Solution Approach 2:
The patent introduces frame instances as intermediary structures that mediate between raw opinion data and graphical representations. These frame instances serve as structured intermediaries that capture extracted information in a standardized format, facilitating the transformation from unstructured text to visual graphs without requiring direct complex processing between raw data and visualization components.
2Measurement precision
If frame-based analysis is used to extract structured information from natural language, then the precision of preference measurement is improved, but the processing time and computational effort increase
Solution Approach 1:
The patent applies preliminary action by pre-defining frame extraction rules that encode domain knowledge about preference expressions, product attributes, and comparison patterns. These rules are prepared in advance and can be directly applied to opinion data without requiring complex real-time analysis, thus reducing processing time while maintaining measurement precision through structured extraction.
3Ease of operation
If graphical representations like Instance Graphs and Instance Plots are generated to visualize preferences, then the ease of understanding market dynamics is improved, but the device complexity and visualization computation increase
Solution Approach 1:
The patent extracts only the essential preference relationships and product attribute information needed for visualization from the full opinion data corpus. By taking out and focusing on specific relevant elements (preferences, comparisons, key attributes) rather than processing all data, the system generates clear graphical representations with reduced computational complexity while maintaining ease of understanding for end users.
Data Source
AI summary
The following graphical representations, of frame instance data, are presented: Instance Graph and Instance Plot.

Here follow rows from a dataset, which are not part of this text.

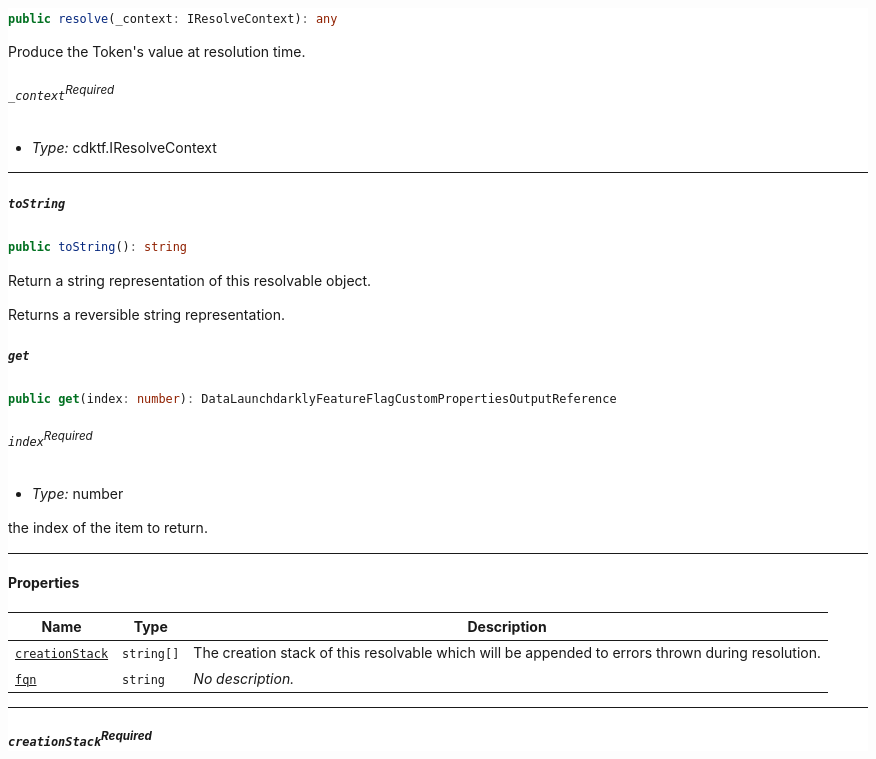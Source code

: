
 ```typescript
public resolve(_context: IResolveContext): any
```

Produce the Token's value at resolution time.

###### `_context`<sup>Required</sup> <a name="_context" id="@cdktf/provider-launchdarkly.dataLaunchdarklyFeatureFlag.DataLaunchdarklyFeatureFlagCustomPropertiesList.resolve.parameter._context"></a>

- *Type:* cdktf.IResolveContext

---

##### `toString` <a name="toString" id="@cdktf/provider-launchdarkly.dataLaunchdarklyFeatureFlag.DataLaunchdarklyFeatureFlagCustomPropertiesList.toString"></a>

```typescript
public toString(): string
```

Return a string representation of this resolvable object.

Returns a reversible string representation.

##### `get` <a name="get" id="@cdktf/provider-launchdarkly.dataLaunchdarklyFeatureFlag.DataLaunchdarklyFeatureFlagCustomPropertiesList.get"></a>

```typescript
public get(index: number): DataLaunchdarklyFeatureFlagCustomPropertiesOutputReference
```

###### `index`<sup>Required</sup> <a name="index" id="@cdktf/provider-launchdarkly.dataLaunchdarklyFeatureFlag.DataLaunchdarklyFeatureFlagCustomPropertiesList.get.parameter.index"></a>

- *Type:* number

the index of the item to return.

---


#### Properties <a name="Properties" id="Properties"></a>

| **Name** | **Type** | **Description** |
| --- | --- | --- |
| <code><a href="#@cdktf/provider-launchdarkly.dataLaunchdarklyFeatureFlag.DataLaunchdarklyFeatureFlagCustomPropertiesList.property.creationStack">creationStack</a></code> | <code>string[]</code> | The creation stack of this resolvable which will be appended to errors thrown during resolution. |
| <code><a href="#@cdktf/provider-launchdarkly.dataLaunchdarklyFeatureFlag.DataLaunchdarklyFeatureFlagCustomPropertiesList.property.fqn">fqn</a></code> | <code>string</code> | *No description.* |

---

##### `creationStack`<sup>Required</sup> <a name="creationStack" id="@cdktf/provider-launchdarkly.dataLaunchdarklyFeatureFlag.DataLaunchdarklyFeatureFlagCustomPropertiesList.property.creationStack"></a>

An Instance Graph is a kind of directed graph that represents directed relationships between items, as established by frame instances. An example frame is the Preference Frame, as applied to online opinion data. The degree or “influence” of a node can be graphically indicated. Multiple edges, between two nodes, can be represented as a compound edge. Each node can be modeled as having a field, causing it to repel all other nodes, which each edge can be modeled as producing an attractive force. The “net preference” of a node is the difference between its outdegree and indegree. From the “influence” and “net preference” values, for nodes of an Instance Graph, an Instance Plot can be produced. One axis of an instance plot is based on “influence” and another axis is based on “net preference.”